[EXERCISE INSTRUCTIONS]:
Look through the entries below. Say how many lines include "left", with nothing added.

(Collected data)
┏━━

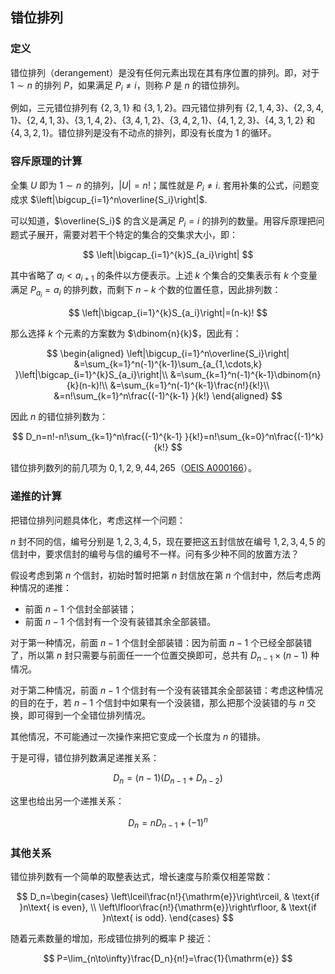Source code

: ## 错位排列

### 定义

错位排列（derangement）是没有任何元素出现在其有序位置的排列。即，对于 $1\sim n$ 的排列 $P$，如果满足 $P_i\neq i$，则称 $P$ 是 $n$ 的错位排列。

例如，三元错位排列有 $\{2,3,1\}$ 和 $\{3,1,2\}$。四元错位排列有 $\{2,1,4,3\}$、$\{2,3,4,1\}$、$\{2,4,1,3\}$、$\{3,1,4,2\}$、$\{3,4,1,2\}$、$\{3,4,2,1\}$、$\{4,1,2,3\}$、$\{4,3,1,2\}$ 和 $\{4,3,2,1\}$。错位排列是没有不动点的排列，即没有长度为 1 的循环。

### 容斥原理的计算

全集 $U$ 即为 $1\sim n$ 的排列，$|U|=n!$；属性就是 $P_i\neq i$. 套用补集的公式，问题变成求 $\left|\bigcup_{i=1}^n\overline{S_i}\right|$.

可以知道，$\overline{S_i}$ 的含义是满足 $P_i=i$ 的排列的数量。用容斥原理把问题式子展开，需要对若干个特定的集合的交集求大小，即：

$$
\left|\bigcap_{i=1}^{k}S_{a_i}\right|
$$

其中省略了 $a_i < a_{i+1}$ 的条件以方便表示。上述 $k$ 个集合的交集表示有 $k$ 个变量满足 $P_{a_i}=a_i$ 的排列数，而剩下 $n-k$ 个数的位置任意，因此排列数：

$$
\left|\bigcap_{i=1}^{k}S_{a_i}\right|=(n-k)!
$$

那么选择 $k$ 个元素的方案数为 $\dbinom{n}{k}$，因此有：

$$
\begin{aligned}
\left|\bigcup_{i=1}^n\overline{S_i}\right|
&=\sum_{k=1}^n(-1)^{k-1}\sum_{a_{1,\cdots,k} }\left|\bigcap_{i=1}^{k}S_{a_i}\right|\\
&=\sum_{k=1}^n(-1)^{k-1}\dbinom{n}{k}(n-k)!\\
&=\sum_{k=1}^n(-1)^{k-1}\frac{n!}{k!}\\
&=n!\sum_{k=1}^n\frac{(-1)^{k-1} }{k!}
\end{aligned}
$$

因此 $n$ 的错位排列数为：

$$
D_n=n!-n!\sum_{k=1}^n\frac{(-1)^{k-1} }{k!}=n!\sum_{k=0}^n\frac{(-1)^k}{k!}
$$

错位排列数列的前几项为 $0,1,2,9,44,265$（[OEIS A000166](http://oeis.org/A000166)）。

### 递推的计算

把错位排列问题具体化，考虑这样一个问题：

$n$ 封不同的信，编号分别是 $1,2,3,4,5$，现在要把这五封信放在编号 $1,2,3,4,5$ 的信封中，要求信封的编号与信的编号不一样。问有多少种不同的放置方法？

假设考虑到第 $n$ 个信封，初始时暂时把第 $n$ 封信放在第 $n$ 个信封中，然后考虑两种情况的递推：

-   前面 $n-1$ 个信封全部装错；
-   前面 $n-1$ 个信封有一个没有装错其余全部装错。

对于第一种情况，前面 $n-1$ 个信封全部装错：因为前面 $n-1$ 个已经全部装错了，所以第 $n$ 封只需要与前面任一一个位置交换即可，总共有 $D_{n-1}\times (n-1)$ 种情况。

对于第二种情况，前面 $n-1$ 个信封有一个没有装错其余全部装错：考虑这种情况的目的在于，若 $n-1$ 个信封中如果有一个没装错，那么把那个没装错的与 $n$ 交换，即可得到一个全错位排列情况。

其他情况，不可能通过一次操作来把它变成一个长度为 $n$ 的错排。

于是可得，错位排列数满足递推关系：

$$
D_n=(n-1)(D_{n-1}+D_{n-2})
$$

这里也给出另一个递推关系：

$$
D_n=nD_{n-1}+{(-1)}^n
$$

### 其他关系

错位排列数有一个简单的取整表达式，增长速度与阶乘仅相差常数：

$$
D_n=\begin{cases}
    \left\lceil\frac{n!}{\mathrm{e}}\right\rceil, & \text{if }n\text{ is even}, \\
    \left\lfloor\frac{n!}{\mathrm{e}}\right\rfloor,            & \text{if }n\text{ is odd}.
\end{cases}
$$

随着元素数量的增加，形成错位排列的概率 P 接近：

$$
P=\lim_{n\to\infty}\frac{D_n}{n!}=\frac{1}{\mathrm{e}}
$$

┗━━

[SOLVED PROBLEM]:
7